** TO DO **
Scan the entries and copy each line where the word "state" is present.

★ ★ ★

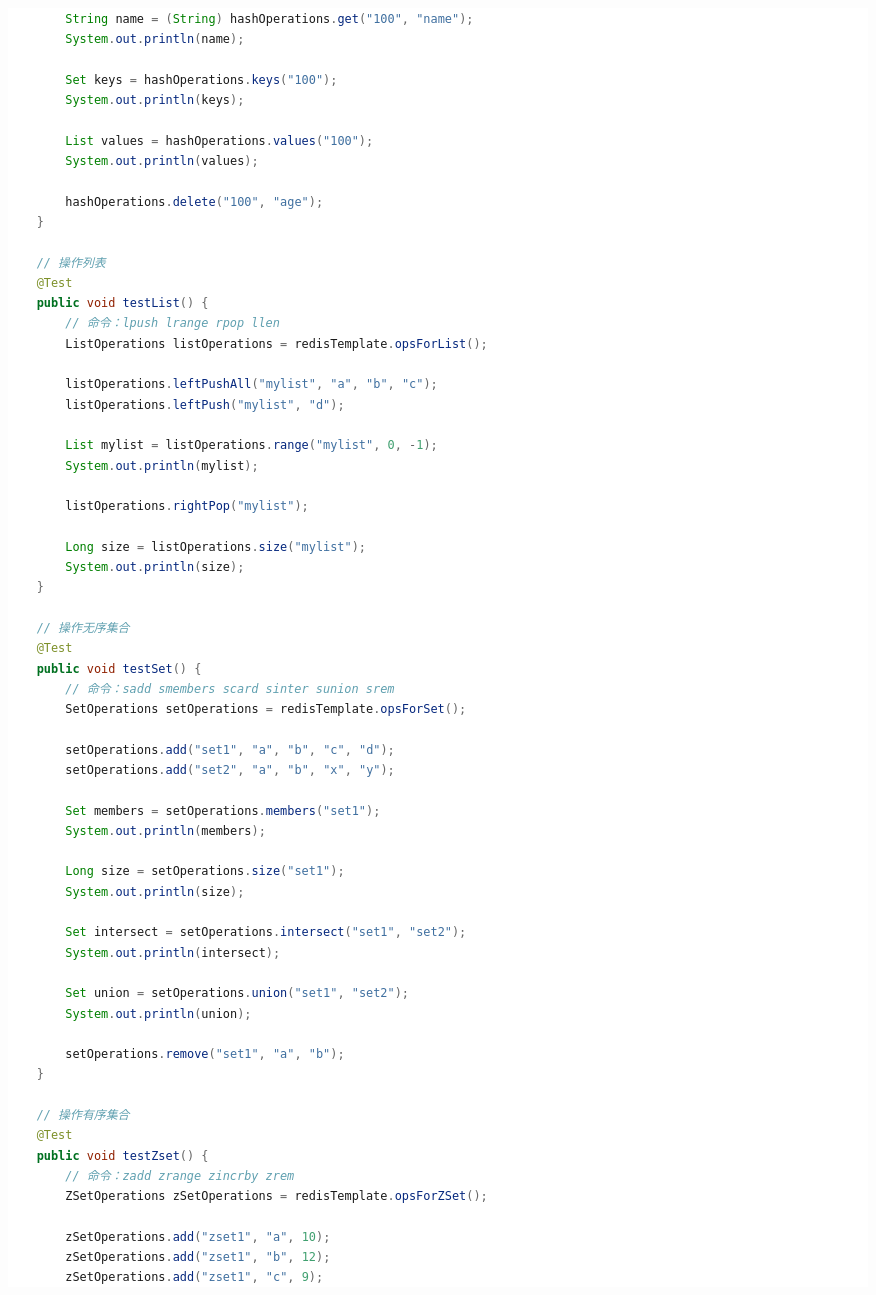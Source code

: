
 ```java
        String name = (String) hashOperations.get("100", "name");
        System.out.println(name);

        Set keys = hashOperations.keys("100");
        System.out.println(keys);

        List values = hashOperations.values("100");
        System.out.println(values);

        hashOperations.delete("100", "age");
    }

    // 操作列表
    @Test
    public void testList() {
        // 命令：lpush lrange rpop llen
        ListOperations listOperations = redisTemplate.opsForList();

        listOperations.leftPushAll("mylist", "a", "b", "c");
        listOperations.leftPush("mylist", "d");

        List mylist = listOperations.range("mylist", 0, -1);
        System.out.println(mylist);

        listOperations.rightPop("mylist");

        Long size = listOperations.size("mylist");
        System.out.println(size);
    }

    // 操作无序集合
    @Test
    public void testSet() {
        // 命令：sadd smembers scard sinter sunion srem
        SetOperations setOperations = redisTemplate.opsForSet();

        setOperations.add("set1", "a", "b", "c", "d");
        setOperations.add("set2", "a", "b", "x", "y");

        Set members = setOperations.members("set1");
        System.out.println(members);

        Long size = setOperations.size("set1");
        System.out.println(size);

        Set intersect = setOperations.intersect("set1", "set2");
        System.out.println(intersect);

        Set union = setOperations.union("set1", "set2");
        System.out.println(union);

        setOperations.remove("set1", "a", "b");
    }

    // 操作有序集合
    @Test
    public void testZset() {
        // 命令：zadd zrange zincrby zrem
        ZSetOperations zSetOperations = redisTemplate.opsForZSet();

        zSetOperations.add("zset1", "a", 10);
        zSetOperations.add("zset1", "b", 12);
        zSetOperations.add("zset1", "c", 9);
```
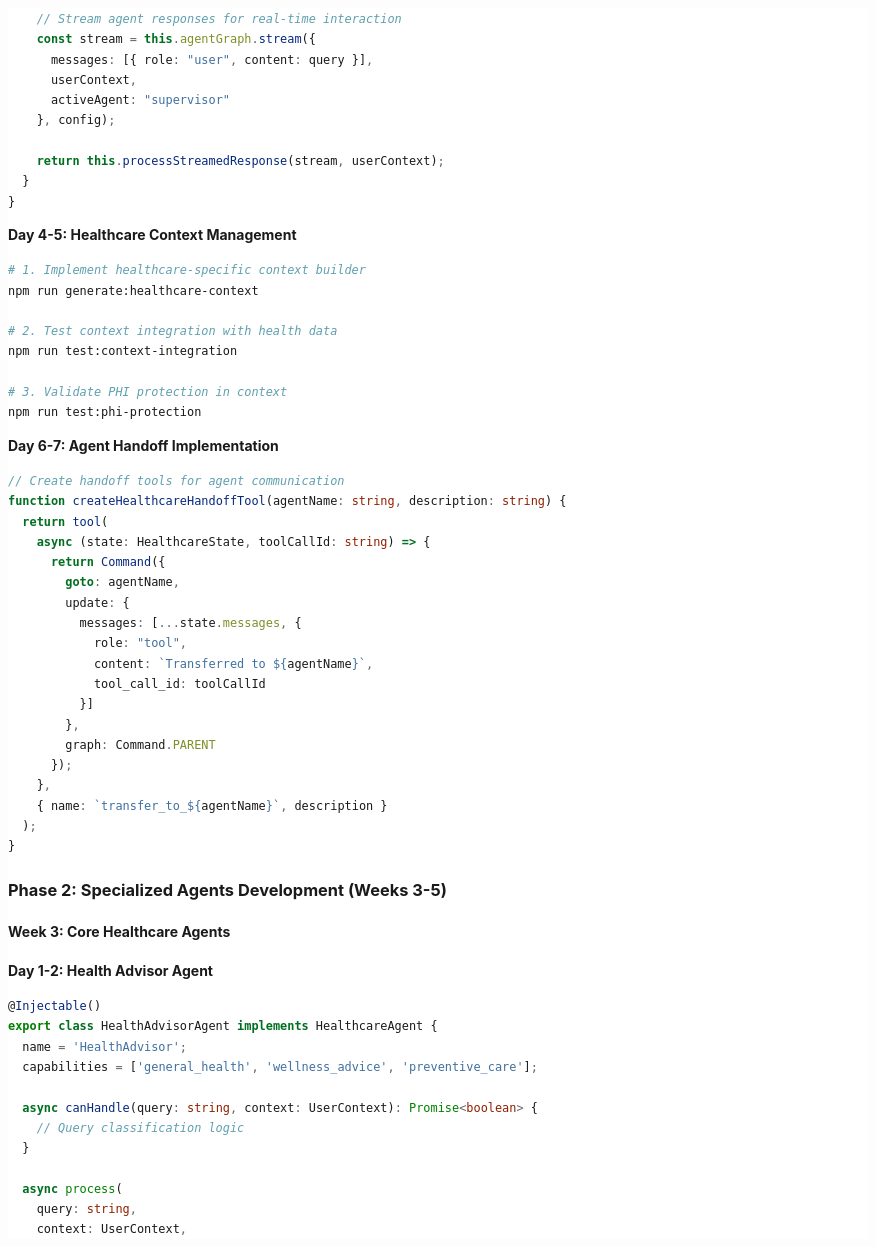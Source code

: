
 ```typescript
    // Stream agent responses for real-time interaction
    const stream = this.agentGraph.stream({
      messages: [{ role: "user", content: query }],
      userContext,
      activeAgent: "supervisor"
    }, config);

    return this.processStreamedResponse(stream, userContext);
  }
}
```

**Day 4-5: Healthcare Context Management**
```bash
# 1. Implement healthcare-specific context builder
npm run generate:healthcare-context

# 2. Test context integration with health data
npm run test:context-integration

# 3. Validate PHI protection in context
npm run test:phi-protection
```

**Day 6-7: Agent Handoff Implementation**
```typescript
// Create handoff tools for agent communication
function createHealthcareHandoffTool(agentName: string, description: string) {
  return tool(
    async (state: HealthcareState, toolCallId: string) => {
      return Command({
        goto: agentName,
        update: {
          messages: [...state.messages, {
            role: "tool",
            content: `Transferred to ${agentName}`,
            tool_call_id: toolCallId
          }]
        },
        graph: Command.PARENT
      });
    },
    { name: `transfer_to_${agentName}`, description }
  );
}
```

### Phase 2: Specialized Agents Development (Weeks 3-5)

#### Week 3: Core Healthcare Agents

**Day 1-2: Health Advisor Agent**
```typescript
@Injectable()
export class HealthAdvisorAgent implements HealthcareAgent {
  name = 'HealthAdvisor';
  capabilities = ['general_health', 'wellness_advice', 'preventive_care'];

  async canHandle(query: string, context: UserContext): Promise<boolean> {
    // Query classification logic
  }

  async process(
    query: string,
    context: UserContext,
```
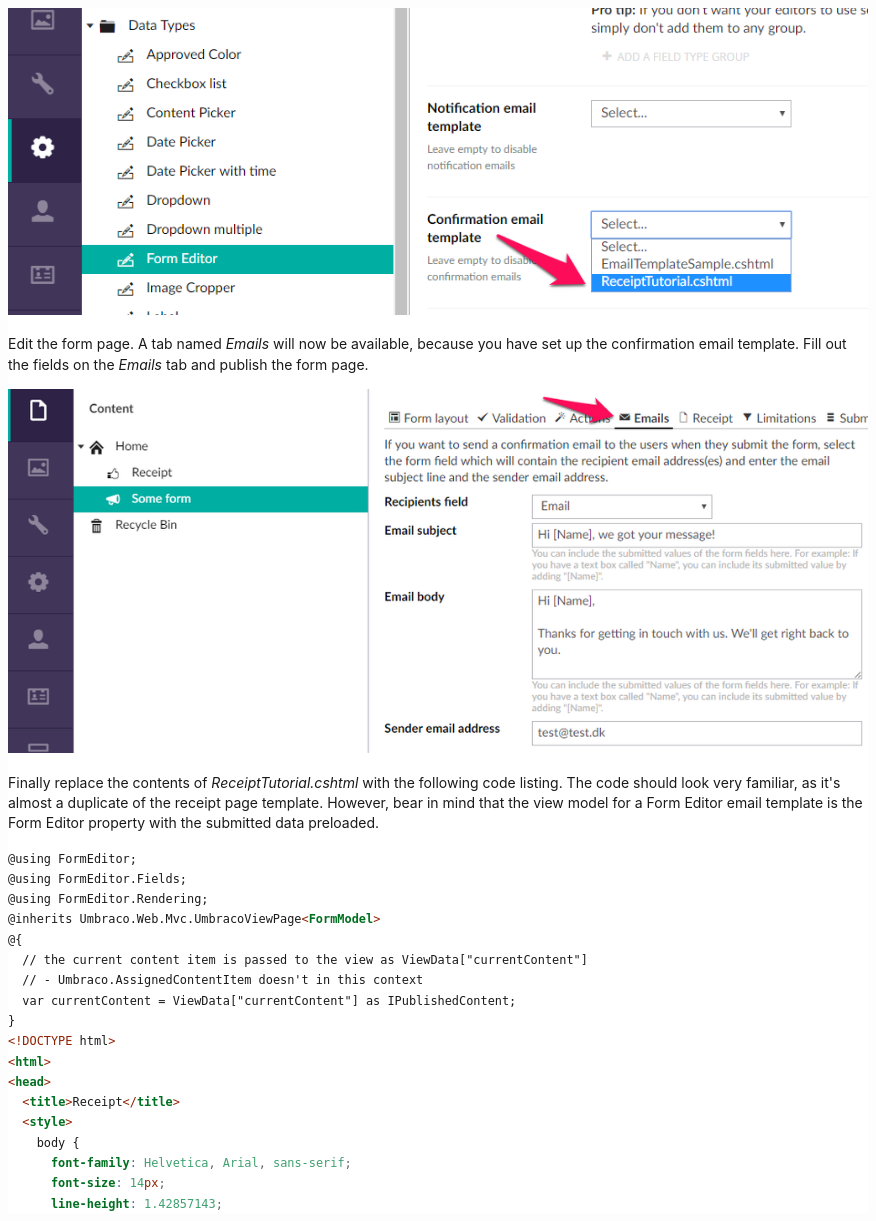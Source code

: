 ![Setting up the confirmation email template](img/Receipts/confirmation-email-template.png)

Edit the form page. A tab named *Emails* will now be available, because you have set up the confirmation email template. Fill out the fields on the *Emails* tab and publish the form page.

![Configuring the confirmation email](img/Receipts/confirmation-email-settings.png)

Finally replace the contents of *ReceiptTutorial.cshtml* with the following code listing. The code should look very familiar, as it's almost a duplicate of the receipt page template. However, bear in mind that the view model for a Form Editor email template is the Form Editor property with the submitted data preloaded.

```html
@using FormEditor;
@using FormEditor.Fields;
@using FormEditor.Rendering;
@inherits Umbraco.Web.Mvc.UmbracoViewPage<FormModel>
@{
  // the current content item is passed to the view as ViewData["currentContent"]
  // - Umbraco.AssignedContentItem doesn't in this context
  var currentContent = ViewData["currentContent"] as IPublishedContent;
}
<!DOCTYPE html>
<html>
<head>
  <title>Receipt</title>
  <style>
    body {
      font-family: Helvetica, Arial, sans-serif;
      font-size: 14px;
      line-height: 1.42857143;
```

★ ★ ★

** SOLUTION TO THIS EXERCISE **
    async (state: HealthcareState, toolCallId: string) => {
          messages: [...state.messages, {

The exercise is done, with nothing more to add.